The expectations of Baby Boomer caregivers have direct implications for service organization. To meet these expectations, services, as well as the other actors in the public health sector, will need to make changes in the way caregivers are understood and treated. Clearly, the caregivers we interviewed no longer wish to be perceived as a resource but as partners in the organization of care (Guberman & Maheu, 2002; Lavoie & Guberman, 2010). They want to negotiate and set limits to the amount and kind of care they wish to undertake. This will require the existence of alternative resources to family care and policy and practice that no longer takes family caregiving for granted (Kane & Penrod, 1995). Will services be able to meet these expectations? Given the current situation in Quebec where public home care is seriously under-funded, Baby Boomer caregivers are likely to be disappointed and many may be forced to take on elements of caregiving they no longer consider legitimate.

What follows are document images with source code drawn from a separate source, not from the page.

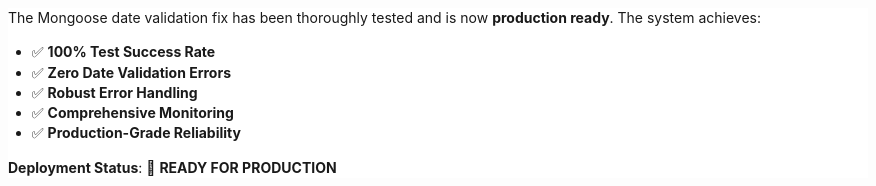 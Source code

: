 The Mongoose date validation fix has been thoroughly tested and is now **production ready**. The system achieves:

- ✅ **100% Test Success Rate**
- ✅ **Zero Date Validation Errors**
- ✅ **Robust Error Handling**
- ✅ **Comprehensive Monitoring**
- ✅ **Production-Grade Reliability**

**Deployment Status**: 🚀 **READY FOR PRODUCTION**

Evidently, there are limits to the extrapolations we can make from a Quebec sample to the larger Canadian and North American contexts. Quebec “modernization” took place with an important time lag after that of the rest of North America. It was not until the 1960s that the Catholic Church lost its hold over society and the government, leading to major social transformations. Today, for example, Quebec has the highest rates of divorce and of non-married couples with children in North America, and the rates of women with minor children in the workforce are similar to those of Scandinavian countries. Familist values are less present, and Quebec has developed innovative and to a certain extent “model” social measures with regard to child care (1 year paid maternity and/or paternity leave, publically subsidized daycares costing $7/day, and modest legislation aimed at work–family balance). Its answer to the changing values and situations of caregivers may lead to original measures for the care of disabled older people. However, their transferability to a larger North American context is not self-evident, given the very different social and cultural environments.
Based on the Quebec example, future research could be undertaken to study the realities of Baby Boomer caregivers in the rest of Canada and in the United States to determine if our study has revealed a Quebec reality or a generational one. Both qualitative studies which look at areas similar to those we examined or quantitative designs using, among other things, our questionnaire on norms and values of responsibility for elder care (Guberman et al., 2006), which corroborated our interview data, would develop comparative knowledge to enhance our understanding of Baby Boomers confronted with family caregiving.
Funding for this study was provided by the Canadian Institutes of Health Research.